Bon Iver: For Emma, Forever Ago

Sometimes you can get a lot done if you retreat to a cabin in the woods

Rating: 9.7 out of 10
The cover image of For Emma, Forever Ago by Bon Iver

If you read my Top Ten Albums of 2008 post you'll be aware that Bon Iver's LP For Emma, Forever Ago was my favourite album of this year. You'll also know I declined to offer a full review owing to the fact that the record is on pretty much everyone's end of year lists, and has therefore been just about blogged to death... Being that as a result of that post I've been getting loads of traffic looking for Bon-Iver-related stuff, as a good, upstanding citizen I've decided to give in and actually write something of worth about the record (and now hopefully there'll be slightly fewer disappointed people milling about at chez Eaten by Monsters).

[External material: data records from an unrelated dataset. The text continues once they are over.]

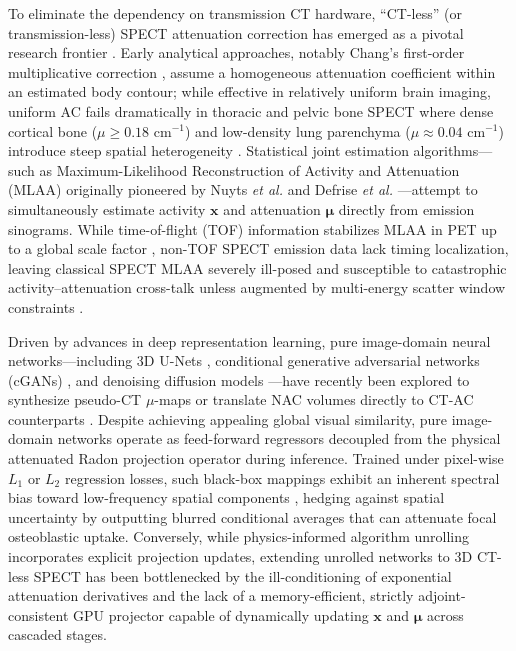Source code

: \documentclass[11pt, a4paper]{article}
\begin{document}
To eliminate the dependency on transmission CT hardware, ``CT-less'' (or transmission-less) SPECT attenuation correction has emerged as a pivotal research frontier \cite{ref8}. Early analytical approaches, notably Chang's first-order multiplicative correction \cite{ref11}, assume a homogeneous attenuation coefficient within an estimated body contour; while effective in relatively uniform brain imaging, uniform AC fails dramatically in thoracic and pelvic bone SPECT where dense cortical bone ($\mu \ge 0.18\text{ cm}^{-1}$) and low-density lung parenchyma ($\mu \approx 0.04\text{ cm}^{-1}$) introduce steep spatial heterogeneity \cite{ref4, ref11}. Statistical joint estimation algorithms---such as Maximum-Likelihood Reconstruction of Activity and Attenuation (MLAA) originally pioneered by Nuyts \textit{et al.} \cite{ref12} and Defrise \textit{et al.} \cite{ref13}---attempt to simultaneously estimate activity $\mathbf{x}$ and attenuation $\boldsymbol{\mu}$ directly from emission sinograms. While time-of-flight (TOF) information stabilizes MLAA in PET up to a global scale factor \cite{ref13, ref14}, non-TOF SPECT emission data lack timing localization, leaving classical SPECT MLAA severely ill-posed and susceptible to catastrophic activity--attenuation cross-talk unless augmented by multi-energy scatter window constraints \cite{ref15, ref16}.

Driven by advances in deep representation learning, pure image-domain neural networks---including 3D U-Nets \cite{ref17, ref18}, conditional generative adversarial networks (cGANs) \cite{ref19, ref20}, and denoising diffusion models \cite{ref21}---have recently been explored to synthesize pseudo-CT $\mu$-maps or translate NAC volumes directly to CT-AC counterparts \cite{ref8, ref22}. Despite achieving appealing global visual similarity, pure image-domain networks operate as feed-forward regressors decoupled from the physical attenuated Radon projection operator during inference. Trained under pixel-wise $L_1$ or $L_2$ regression losses, such black-box mappings exhibit an inherent spectral bias toward low-frequency spatial components \cite{ref23}, hedging against spatial uncertainty by outputting blurred conditional averages that can attenuate focal osteoblastic uptake. Conversely, while physics-informed algorithm unrolling \cite{ref24, ref25, ref26, ref27, ref28} incorporates explicit projection updates, extending unrolled networks to 3D CT-less SPECT has been bottlenecked by the ill-conditioning of exponential attenuation derivatives and the lack of a memory-efficient, strictly adjoint-consistent GPU projector capable of dynamically updating $\mathbf{x}$ and $\boldsymbol{\mu}$ across cascaded stages.
\end{document}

Technically speaking, For Emma has no right to be on so many Best of 08 lists as it was released in 2007 by Jagjaguwar. Thankfully for those of us in the free world (a.k.a. east of the Atlantic and west of the Pacific) it wasn't given a UK release until 4AD squeezed it out this year, so I'm perfectly entitled to claim it as an 08 release.

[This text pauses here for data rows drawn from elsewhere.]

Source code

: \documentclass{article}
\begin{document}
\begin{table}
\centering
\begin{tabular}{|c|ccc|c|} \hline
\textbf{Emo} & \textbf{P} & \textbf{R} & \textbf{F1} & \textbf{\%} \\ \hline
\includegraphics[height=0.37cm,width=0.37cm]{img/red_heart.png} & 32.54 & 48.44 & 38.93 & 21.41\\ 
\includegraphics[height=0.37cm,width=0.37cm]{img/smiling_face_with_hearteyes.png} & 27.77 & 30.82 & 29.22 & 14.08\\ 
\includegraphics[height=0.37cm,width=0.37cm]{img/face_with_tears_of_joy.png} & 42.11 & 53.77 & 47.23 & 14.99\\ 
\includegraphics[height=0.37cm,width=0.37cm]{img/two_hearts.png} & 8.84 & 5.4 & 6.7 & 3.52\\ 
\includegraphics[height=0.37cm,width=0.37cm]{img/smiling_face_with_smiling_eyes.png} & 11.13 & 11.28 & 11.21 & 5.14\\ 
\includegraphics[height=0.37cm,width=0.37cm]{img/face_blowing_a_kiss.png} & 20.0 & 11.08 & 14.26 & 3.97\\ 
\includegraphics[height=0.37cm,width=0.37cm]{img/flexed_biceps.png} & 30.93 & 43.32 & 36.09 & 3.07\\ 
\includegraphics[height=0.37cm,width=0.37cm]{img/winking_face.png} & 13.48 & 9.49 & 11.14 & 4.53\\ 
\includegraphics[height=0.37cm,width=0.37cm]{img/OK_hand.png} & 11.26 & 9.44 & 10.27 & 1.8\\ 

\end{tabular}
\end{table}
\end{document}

Upon its release the record received an unprecedented amount of positive press from all over the place. I read most of the monthly and weekly music magazines, and I can't think of a single less-than-four-star review. Coupled with the actual high quality of the music was the romantic (if somewhat apocryphal) tale of Justin Vernon's 100 years of solitude (Bon Iver is Vernon's chosen nom de guerre). The story goes that he holed himself up in a log cabin in the woods for three months, and then preceded to record most of the album all by himself (hence the García Márquez reference) and ate nothing but moose that he'd hunted down himself. I'm not an advocate of full journalistic rigor, and I can't verify how much of this story's actually true, but having read a few interviews with the man himself it appears at least the gist of it is accurate.

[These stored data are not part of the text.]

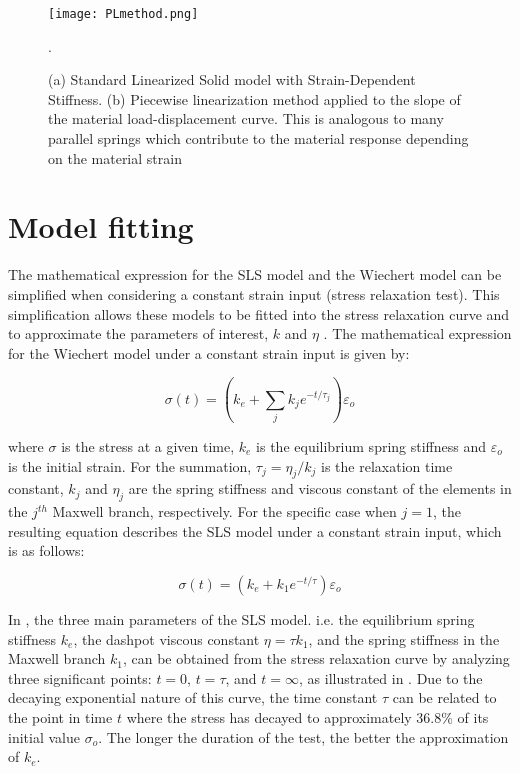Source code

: \begin{figure}[htb!]
	\centering
    \texttt{[image: PLmethod.png]}
    \caption{(a) Standard Linearized Solid model with Strain-Dependent Stiffness. (b) Piecewise linearization method applied to the slope of the material load-displacement curve. This is analogous to many parallel springs which contribute to the material response depending on the material strain \cite{austin2015control}}.
    \label{fig:PLmethod}
\end{figure}

\section{Model fitting} \label{sec:Modelfit}

The mathematical expression for the SLS model and the Wiechert model can be simplified when considering a constant strain input (stress relaxation test). This simplification allows these models to be fitted into the stress relaxation curve and to approximate the parameters of interest, $k$ and $\eta$ \cite{roylance2001engineering}. The mathematical expression for the Wiechert model under a constant strain input is given by:

\begin{equation}
\label{eq1}
\sigma (t) = \left( k_e +  \sum_{j} k_j e^{-t/\tau_j} \right)  \varepsilon_o
\end{equation}

\noindent where $\sigma$ is the stress at a given time, $k_e$ is the equilibrium spring stiffness and $\varepsilon_o$ is the initial strain. For the summation, $\tau_j=\eta_j/k_j$ is the relaxation time constant, $k_j$ and $\eta_j$ are the spring stiffness and viscous constant of the elements in the $j^{th}$ Maxwell branch, respectively. For the specific case when $j = 1$, the resulting equation describes the SLS model under a constant strain input, which is as follows:

\begin{equation}
\label{eq11}
\sigma(t) = \left( k_e +  k_1 e^{-t/\tau} \right)  \varepsilon_o
\end{equation}


In , the three main parameters of the SLS model. i.e. the equilibrium spring stiffness $k_e$, the dashpot viscous constant $\eta = \tau k_1$, and the spring stiffness in the Maxwell branch $k_1$, can be obtained from the stress relaxation curve by analyzing three significant points: $t=0$, $t=\tau$, and $t=\infty$, as illustrated in . Due to the decaying exponential nature of this curve, the time constant $\tau$ can be related to the point in time $t$ where the stress has decayed to approximately 36.8\% of its initial value $\sigma_o$. The longer the duration of the test, the better the approximation of $k_e$.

To be honest I was surprised at the popularity of For Emma. It's not an easy record to get into, as the conditions have to be just right: owing to the sparse, atmospheric nature of the music you absolutely cannot listen to it in a car, for example, as half the frequency range gets eaten up be engine noise. To be "got" it requires attentive listening in a quiet environment; something I had previously thought to be beyond the casual music fan.

Since the success of the LP, Vernon's gathered a trusted cadre of musicians around him and has been touring non-stop. You can hear the "live" sound at the Bon Iver Daytrotter session and judge for yourself if the transition has worked. For myself, I think the result is a mixed bag: obviously extra musicians can add a lot to a song, but the haunting atmosphere of the CD has been mostly lost in translation (with the exception of Creature Fear, included below).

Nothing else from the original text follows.